- **WHAT YOU SHOULD DO**: Would you please repeat the data exactly as given?

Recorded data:
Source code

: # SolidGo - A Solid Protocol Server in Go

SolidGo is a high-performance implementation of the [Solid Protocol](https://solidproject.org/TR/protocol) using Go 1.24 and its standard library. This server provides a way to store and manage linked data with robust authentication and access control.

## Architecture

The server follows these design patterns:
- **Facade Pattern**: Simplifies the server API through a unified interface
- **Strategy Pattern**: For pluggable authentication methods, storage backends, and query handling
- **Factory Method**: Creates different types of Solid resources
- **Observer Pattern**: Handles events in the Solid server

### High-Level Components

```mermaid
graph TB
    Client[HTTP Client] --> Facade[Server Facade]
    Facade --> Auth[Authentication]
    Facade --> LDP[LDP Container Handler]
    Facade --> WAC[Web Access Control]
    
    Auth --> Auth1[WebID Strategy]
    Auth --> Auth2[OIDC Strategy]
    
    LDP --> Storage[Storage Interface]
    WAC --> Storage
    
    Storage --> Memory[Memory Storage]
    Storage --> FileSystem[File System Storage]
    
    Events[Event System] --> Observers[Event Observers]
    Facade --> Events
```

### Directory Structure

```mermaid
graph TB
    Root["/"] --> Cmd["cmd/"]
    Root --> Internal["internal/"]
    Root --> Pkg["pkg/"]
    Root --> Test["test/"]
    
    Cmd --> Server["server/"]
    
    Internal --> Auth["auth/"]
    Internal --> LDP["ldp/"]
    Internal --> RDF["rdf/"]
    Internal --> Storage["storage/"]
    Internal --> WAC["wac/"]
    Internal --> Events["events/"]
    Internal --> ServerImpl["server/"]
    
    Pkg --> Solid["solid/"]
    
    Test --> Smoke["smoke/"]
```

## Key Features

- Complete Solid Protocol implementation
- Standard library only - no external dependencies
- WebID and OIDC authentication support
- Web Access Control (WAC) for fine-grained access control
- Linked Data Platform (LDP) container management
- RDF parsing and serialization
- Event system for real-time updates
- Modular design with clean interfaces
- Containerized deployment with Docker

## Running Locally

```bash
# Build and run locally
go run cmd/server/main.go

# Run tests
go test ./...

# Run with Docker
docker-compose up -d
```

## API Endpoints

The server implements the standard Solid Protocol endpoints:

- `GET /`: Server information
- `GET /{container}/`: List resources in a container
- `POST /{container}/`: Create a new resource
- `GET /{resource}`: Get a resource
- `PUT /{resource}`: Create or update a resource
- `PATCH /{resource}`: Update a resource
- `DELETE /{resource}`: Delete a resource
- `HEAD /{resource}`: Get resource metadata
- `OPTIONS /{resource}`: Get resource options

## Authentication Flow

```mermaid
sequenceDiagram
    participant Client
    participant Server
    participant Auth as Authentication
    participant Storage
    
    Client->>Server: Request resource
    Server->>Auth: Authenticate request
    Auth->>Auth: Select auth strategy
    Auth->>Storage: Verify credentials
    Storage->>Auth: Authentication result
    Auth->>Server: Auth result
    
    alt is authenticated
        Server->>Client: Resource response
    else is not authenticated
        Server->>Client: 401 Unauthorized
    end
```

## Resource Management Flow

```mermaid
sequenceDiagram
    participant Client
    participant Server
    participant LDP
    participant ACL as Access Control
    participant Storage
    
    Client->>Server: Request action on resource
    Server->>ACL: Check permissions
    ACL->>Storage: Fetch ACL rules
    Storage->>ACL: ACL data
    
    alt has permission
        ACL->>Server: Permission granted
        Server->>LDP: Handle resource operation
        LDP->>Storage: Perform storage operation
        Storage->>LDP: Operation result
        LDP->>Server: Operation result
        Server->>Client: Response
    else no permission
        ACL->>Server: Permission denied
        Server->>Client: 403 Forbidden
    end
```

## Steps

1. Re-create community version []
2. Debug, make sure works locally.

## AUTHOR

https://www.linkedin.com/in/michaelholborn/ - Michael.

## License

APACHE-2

- **OUTPUT BELOW**:
Source code

: # SolidGo - A Solid Protocol Server in Go

SolidGo is a high-performance implementation of the [Solid Protocol](https://solidproject.org/TR/protocol) using Go 1.24 and its standard library. This server provides a way to store and manage linked data with robust authentication and access control.

## Architecture

The server follows these design patterns:
- **Facade Pattern**: Simplifies the server API through a unified interface
- **Strategy Pattern**: For pluggable authentication methods, storage backends, and query handling
- **Factory Method**: Creates different types of Solid resources
- **Observer Pattern**: Handles events in the Solid server

### High-Level Components

```mermaid
graph TB
    Client[HTTP Client] --> Facade[Server Facade]
    Facade --> Auth[Authentication]
    Facade --> LDP[LDP Container Handler]
    Facade --> WAC[Web Access Control]
    
    Auth --> Auth1[WebID Strategy]
    Auth --> Auth2[OIDC Strategy]
    
    LDP --> Storage[Storage Interface]
    WAC --> Storage
    
    Storage --> Memory[Memory Storage]
    Storage --> FileSystem[File System Storage]
    
    Events[Event System] --> Observers[Event Observers]
    Facade --> Events
```

### Directory Structure

```mermaid
graph TB
    Root["/"] --> Cmd["cmd/"]
    Root --> Internal["internal/"]
    Root --> Pkg["pkg/"]
    Root --> Test["test/"]
    
    Cmd --> Server["server/"]
    
    Internal --> Auth["auth/"]
    Internal --> LDP["ldp/"]
    Internal --> RDF["rdf/"]
    Internal --> Storage["storage/"]
    Internal --> WAC["wac/"]
    Internal --> Events["events/"]
    Internal --> ServerImpl["server/"]
    
    Pkg --> Solid["solid/"]
    
    Test --> Smoke["smoke/"]
```

## Key Features

- Complete Solid Protocol implementation
- Standard library only - no external dependencies
- WebID and OIDC authentication support
- Web Access Control (WAC) for fine-grained access control
- Linked Data Platform (LDP) container management
- RDF parsing and serialization
- Event system for real-time updates
- Modular design with clean interfaces
- Containerized deployment with Docker

## Running Locally

```bash
# Build and run locally
go run cmd/server/main.go

# Run tests
go test ./...

# Run with Docker
docker-compose up -d
```

## API Endpoints

The server implements the standard Solid Protocol endpoints:

- `GET /`: Server information
- `GET /{container}/`: List resources in a container
- `POST /{container}/`: Create a new resource
- `GET /{resource}`: Get a resource
- `PUT /{resource}`: Create or update a resource
- `PATCH /{resource}`: Update a resource
- `DELETE /{resource}`: Delete a resource
- `HEAD /{resource}`: Get resource metadata
- `OPTIONS /{resource}`: Get resource options

## Authentication Flow

```mermaid
sequenceDiagram
    participant Client
    participant Server
    participant Auth as Authentication
    participant Storage
    
    Client->>Server: Request resource
    Server->>Auth: Authenticate request
    Auth->>Auth: Select auth strategy
    Auth->>Storage: Verify credentials
    Storage->>Auth: Authentication result
    Auth->>Server: Auth result
    
    alt is authenticated
        Server->>Client: Resource response
    else is not authenticated
        Server->>Client: 401 Unauthorized
    end
```

## Resource Management Flow

```mermaid
sequenceDiagram
    participant Client
    participant Server
    participant LDP
    participant ACL as Access Control
    participant Storage
    
    Client->>Server: Request action on resource
    Server->>ACL: Check permissions
    ACL->>Storage: Fetch ACL rules
    Storage->>ACL: ACL data
    
    alt has permission
        ACL->>Server: Permission granted
        Server->>LDP: Handle resource operation
        LDP->>Storage: Perform storage operation
        Storage->>LDP: Operation result
        LDP->>Server: Operation result
        Server->>Client: Response
    else no permission
        ACL->>Server: Permission denied
        Server->>Client: 403 Forbidden
    end
```

## Steps

1. Re-create community version []
2. Debug, make sure works locally.

## AUTHOR

https://www.linkedin.com/in/michaelholborn/ - Michael.

## License

APACHE-2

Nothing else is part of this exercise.